While "taper" was the popular buzzword for financial markets last year, the dominant phrase of 2014 could be – cue drum roll – "normalization", according to Credit Agricole.
The normalization of U.S. monetary conditions and interest rates will be a key theme this year, as the Federal Reserve moves to exit from unprecedented stimulus that has suppressed bond yields over the last few years, say strategists.
"After five years of extraordinary measures, positive momentum in the economy has led to growing expectations of an end to quantitative easing and an eventual end to zero interest rate policy," David Keeble, global head of interest rates strategy at Credit Agricole, wrote in a report titled "2014 word of the year: 'normalization'" this week.
(Read more: Five things that could go wrong in 2014)
"Across markets we have begun to see a paradigm shift, as markets are beginning to normalize," he added, referring to interest rate markets.
The normalization has started to play out in U.S. rates markets, for example, seen in the narrowing of the yield gap between five- and 30-year Treasury securities, he said.
Five-year note yields have risen sharply since the Fed announced it would begin slowing its bond purchases on December 18, from around 1.54 percent to 1.75 percent currently. Thirty-year bond yields, meanwhile, have dipped from 3.89 percent to 3.88 percent over this period.
(Read more: Minutes show Fed cautious toward cutting QE)

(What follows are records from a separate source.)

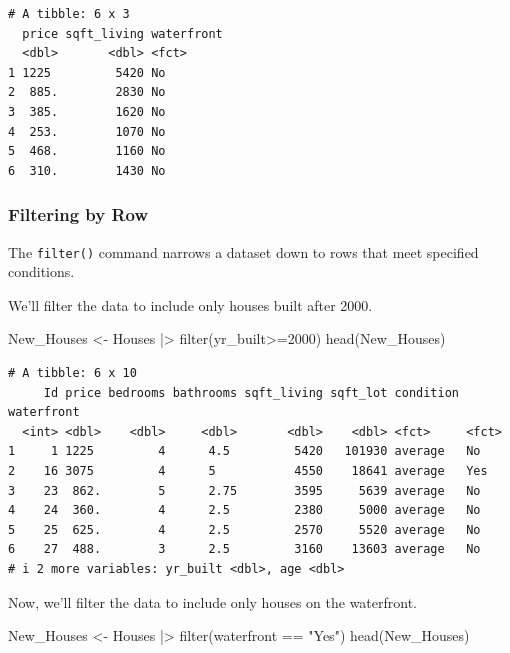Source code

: \documentclass[
  letterpaper,
  DIV=11,
  numbers=noendperiod]{scrreprt}
\newenvironment{Shaded}{\begin{snugshade}}{\end{snugshade}}
\newcommand{\DecValTok}[1]{\textcolor[rgb]{0.68,0.00,0.00}{#1}}
\newcommand{\FunctionTok}[1]{\textcolor[rgb]{0.28,0.35,0.67}{#1}}
\newcommand{\NormalTok}[1]{\textcolor[rgb]{0.00,0.23,0.31}{#1}}
\newcommand{\OtherTok}[1]{\textcolor[rgb]{0.00,0.23,0.31}{#1}}
\newcommand{\SpecialCharTok}[1]{\textcolor[rgb]{0.37,0.37,0.37}{#1}}
\newcommand{\StringTok}[1]{\textcolor[rgb]{0.13,0.47,0.30}{#1}}
\begin{document}
\begin{verbatim}
# A tibble: 6 x 3
  price sqft_living waterfront
  <dbl>       <dbl> <fct>     
1 1225         5420 No        
2  885.        2830 No        
3  385.        1620 No        
4  253.        1070 No        
5  468.        1160 No        
6  310.        1430 No        
\end{verbatim}

\subsubsection*{Filtering by Row}\label{filtering-by-row}

The \texttt{filter()} command narrows a dataset down to rows that meet
specified conditions.

We'll filter the data to include only houses built after 2000.

\begin{Shaded}
\begin{Highlighting}[]
\NormalTok{New\_Houses }\OtherTok{\textless{}{-}}\NormalTok{ Houses }\SpecialCharTok{|\textgreater{}} \FunctionTok{filter}\NormalTok{(yr\_built}\SpecialCharTok{\textgreater{}=}\DecValTok{2000}\NormalTok{)}
\FunctionTok{head}\NormalTok{(New\_Houses)}
\end{Highlighting}
\end{Shaded}

\begin{verbatim}
# A tibble: 6 x 10
     Id price bedrooms bathrooms sqft_living sqft_lot condition waterfront
  <int> <dbl>    <dbl>     <dbl>       <dbl>    <dbl> <fct>     <fct>     
1     1 1225         4      4.5         5420   101930 average   No        
2    16 3075         4      5           4550    18641 average   Yes       
3    23  862.        5      2.75        3595     5639 average   No        
4    24  360.        4      2.5         2380     5000 average   No        
5    25  625.        4      2.5         2570     5520 average   No        
6    27  488.        3      2.5         3160    13603 average   No        
# i 2 more variables: yr_built <dbl>, age <dbl>
\end{verbatim}

Now, we'll filter the data to include only houses on the waterfront.

\begin{Shaded}
\begin{Highlighting}[]
\NormalTok{New\_Houses }\OtherTok{\textless{}{-}}\NormalTok{ Houses }\SpecialCharTok{|\textgreater{}} \FunctionTok{filter}\NormalTok{(waterfront }\SpecialCharTok{==} \StringTok{"Yes"}\NormalTok{)}
\FunctionTok{head}\NormalTok{(New\_Houses)}
\end{Highlighting}
\end{Shaded}
\end{document}

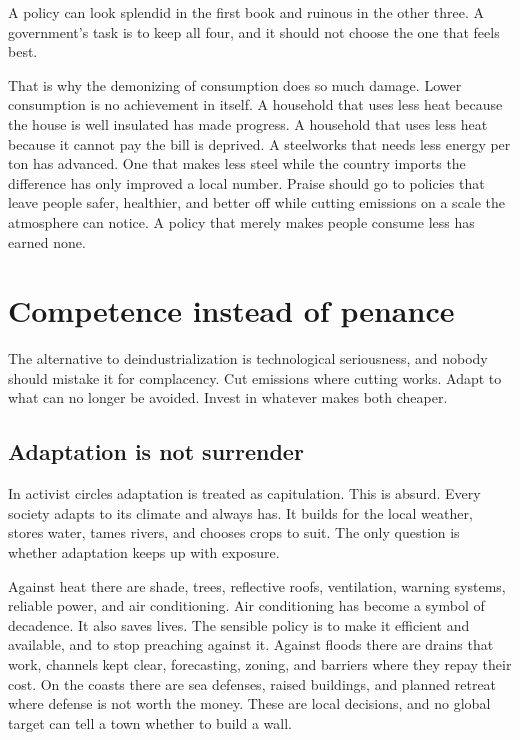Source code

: \documentclass[12pt,a4paper]{book}
\begin{document}
A policy can look splendid in the first book and ruinous in the other three. A government's task is to keep all four, and it should not choose the one that feels best.

That is why the demonizing of consumption does so much damage. Lower consumption is no achievement in itself. A household that uses less heat because the house is well insulated has made progress. A household that uses less heat because it cannot pay the bill is deprived. A steelworks that needs less energy per ton has advanced. One that makes less steel while the country imports the difference has only improved a local number. Praise should go to policies that leave people safer, healthier, and better off while cutting emissions on a scale the atmosphere can notice. A policy that merely makes people consume less has earned none.

\section{Competence instead of penance}

The alternative to deindustrialization is technological seriousness, and nobody should mistake it for complacency. Cut emissions where cutting works. Adapt to what can no longer be avoided. Invest in whatever makes both cheaper.

\subsection{Adaptation is not surrender}

In activist circles adaptation is treated as capitulation. This is absurd. Every society adapts to its climate and always has. It builds for the local weather, stores water, tames rivers, and chooses crops to suit. The only question is whether adaptation keeps up with exposure.

Against heat there are shade, trees, reflective roofs, ventilation, warning systems, reliable power, and air conditioning. Air conditioning has become a symbol of decadence. It also saves lives. The sensible policy is to make it efficient and available, and to stop preaching against it. Against floods there are drains that work, channels kept clear, forecasting, zoning, and barriers where they repay their cost. On the coasts there are sea defenses, raised buildings, and planned retreat where defense is not worth the money. These are local decisions, and no global target can tell a town whether to build a wall.
\end{document}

Preparing for a post-QE world
As the U.S. normalizes monetary policy, central banks in Asia are also expected to follow suit.

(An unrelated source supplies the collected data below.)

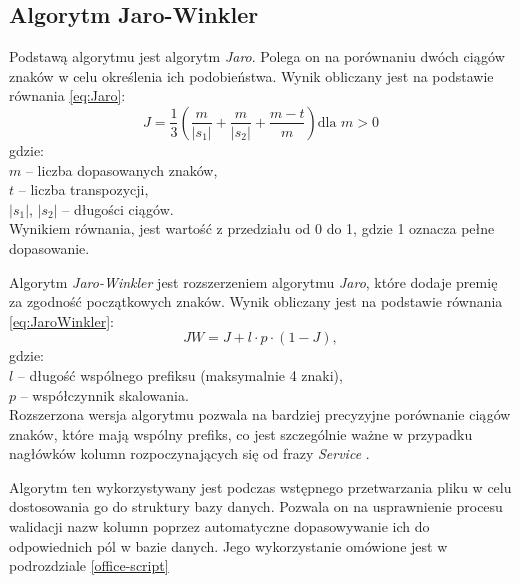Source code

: \subsection{Algorytm Jaro-Winkler}
\vspace{0.1cm}
Podstawą algorytmu jest algorytm \emph{Jaro}. Polega on na porównaniu dwóch ciągów znaków w celu określenia ich podobieństwa. Wynik obliczany jest na podstawie równania \ref{eq:Jaro}:
\begin{equation}
    \label{eq:Jaro}
    J = \frac{1}{3} \left( \frac{m}{|s_1|} + \frac{m}{|s_2|} + \frac{m - t}{m} \right) \mbox{dla } m>0
\end{equation}
\noindent gdzie:\\
$m$ – liczba dopasowanych znaków,\\    $t$ – liczba transpozycji,\\    $|s_1|$, $|s_2|$ – długości ciągów.\\

\noindent Wynikiem równania, jest wartość z przedziału od 0 do 1, gdzie 1 oznacza pełne dopasowanie.

Algorytm \emph{Jaro-Winkler} jest rozszerzeniem algorytmu \emph{Jaro}, które dodaje premię za zgodność początkowych znaków. Wynik obliczany jest na podstawie równania \ref{eq:JaroWinkler}:
\begin{equation}
    \label{eq:JaroWinkler}
    JW = J + l \cdot p \cdot (1 - J),
\end{equation}
gdzie:\\
$l$ – długość wspólnego prefiksu (maksymalnie 4 znaki),\\ $p$ – współczynnik skalowania.\\

\noindent Rozszerzona wersja algorytmu pozwala na bardziej precyzyjne porównanie ciągów znaków, które mają wspólny prefiks, co jest szczególnie ważne w przypadku nagłówków kolumn rozpoczynających się od frazy \emph{Service} \cite{noauthor_jarowinkler_2024,vaid_comprehensive_2023}.

Algorytm ten wykorzystywany jest podczas wstępnego przetwarzania pliku w celu dostosowania go do struktury bazy danych. Pozwala on na usprawnienie procesu walidacji nazw kolumn poprzez automatyczne dopasowywanie ich do odpowiednich pól w bazie danych. Jego wykorzystanie omówione jest w podrozdziale \ref{office-script}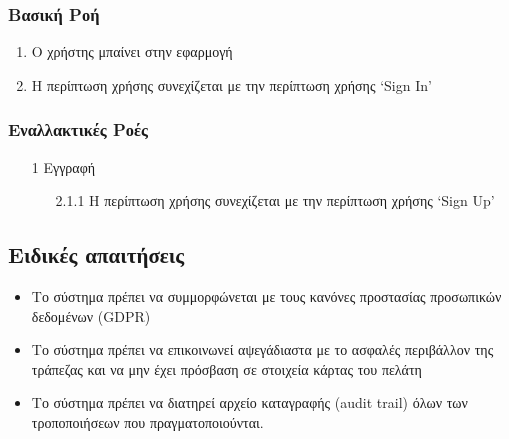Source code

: \documentclass[12pt,a4paper,twoside]{book}
\begin{document}
\subsubsection{Βασική Ροή}
\begin{enumerate}
  \item Ο χρήστης μπαίνει στην εφαρμογή
  \item Η περίπτωση χρήσης συνεχίζεται με την περίπτωση χρήσης `Sign In' %
\end{enumerate}

\subsubsection{Εναλλακτικές Ροές}
\begin{enumerate}
  \item[1 ] Εγγραφή %
        \begin{enumerate}
          \item[2.1.1 ] Η περίπτωση χρήσης συνεχίζεται με την περίπτωση χρήσης `Sign Up' %
        \end{enumerate}
\end{enumerate}

\subsection{Ειδικές απαιτήσεις} %
\begin{itemize}
  \item Το σύστημα πρέπει να συμμορφώνεται με τους κανόνες προστασίας προσωπικών δεδομένων (GDPR)  %
  \item Το σύστημα πρέπει να επικοινωνεί αψεγάδιαστα με το ασφαλές περιβάλλον της τράπεζας και να μην έχει πρόσβαση σε στοιχεία κάρτας του πελάτη   %
  \item Το σύστημα πρέπει να διατηρεί αρχείο καταγραφής (audit trail) όλων των τροποποιήσεων που πραγματοποιούνται. %
\end{itemize}
\end{document}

"The strength of economic recovery and a desire to prepare for a post-QE [quantitative easing] world would nudge a number of central banks toward tightening monetary policy, deploying a mix of interest rate hike and macro-prudential measures," said Taimur Baig, chief economist for Asia at Deutsche Bank, who expects central banks in Indonesia, Philippines and Malaysia to hike rates this year.

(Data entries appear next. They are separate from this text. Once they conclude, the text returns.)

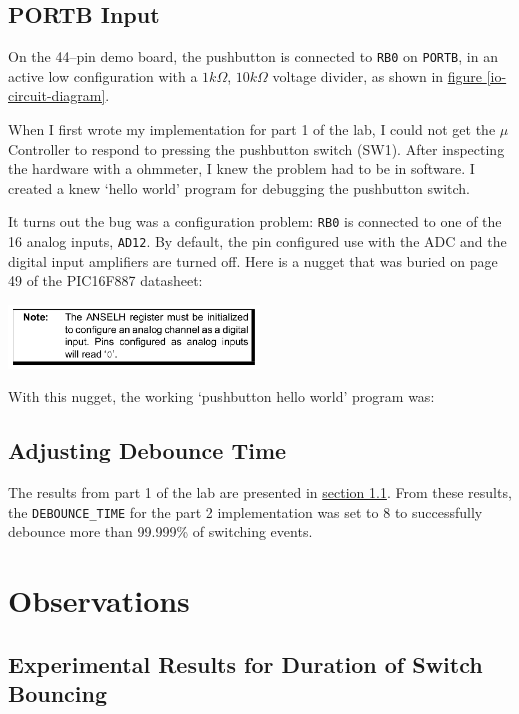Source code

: \documentclass[11pt]{article}
\begin{document}
\clearpage
\subsection{PORTB Input}

On the 44--pin demo board, the pushbutton is connected to \texttt{RB0}
on \texttt{PORTB}, in an active low configuration with a $1k\Omega$, $10k\Omega$
voltage divider, as shown in \hyperref[io-circuit-diagram]{figure \ref{io-circuit-diagram}}.

When I first wrote my implementation for part 1 of the lab,
I could not get the $\mu$Controller to respond to pressing the
pushbutton switch (SW1). After inspecting the hardware with a ohmmeter,
I knew the problem had to be in software. I created a knew `hello world'
program for debugging the pushbutton switch.

It turns out the bug was a configuration problem: \texttt{RB0} is connected
to one of the 16 analog inputs, \texttt{AD12}. By default, the pin configured
use with the ADC and the digital input amplifiers are turned off.
Here is a nugget that was buried on page 49 of the PIC16F887 datasheet:
\begin{center}
	\includegraphics[width=0.5\textwidth]{Figures/port-b-configuration-note.pdf}
\end{center}
With this nugget, the working `pushbutton hello world' program was:


\subsection{Adjusting Debounce Time}

The results from part 1 of the lab are presented in
\hyperref[part-1-results-section]{section \ref{part-1-results-section}}.
From these results, the \texttt{DEBOUNCE\_TIME} for the part 2 implementation
was set to 8 to successfully debounce more than 99.999\% of switching events.

\section{Observations}
\subsection{Experimental Results for Duration of Switch Bouncing}
\label{part-1-results-section}
\end{document}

The normalization of rates in Asia, however, comes with risks, added Baig. Years of low rates and ample liquidity have led to a surge in household borrowing, causing a property boom in many regional markets. Thus, as rates normalize, this will be a key area of systemic risk, he said.
(Read more: Chasing returns and rising interest rates in 2014)
"A disorderly adjustment of rates could hurt the balance sheet of households manifesting in financial sector stress and dragging down consumption," he said.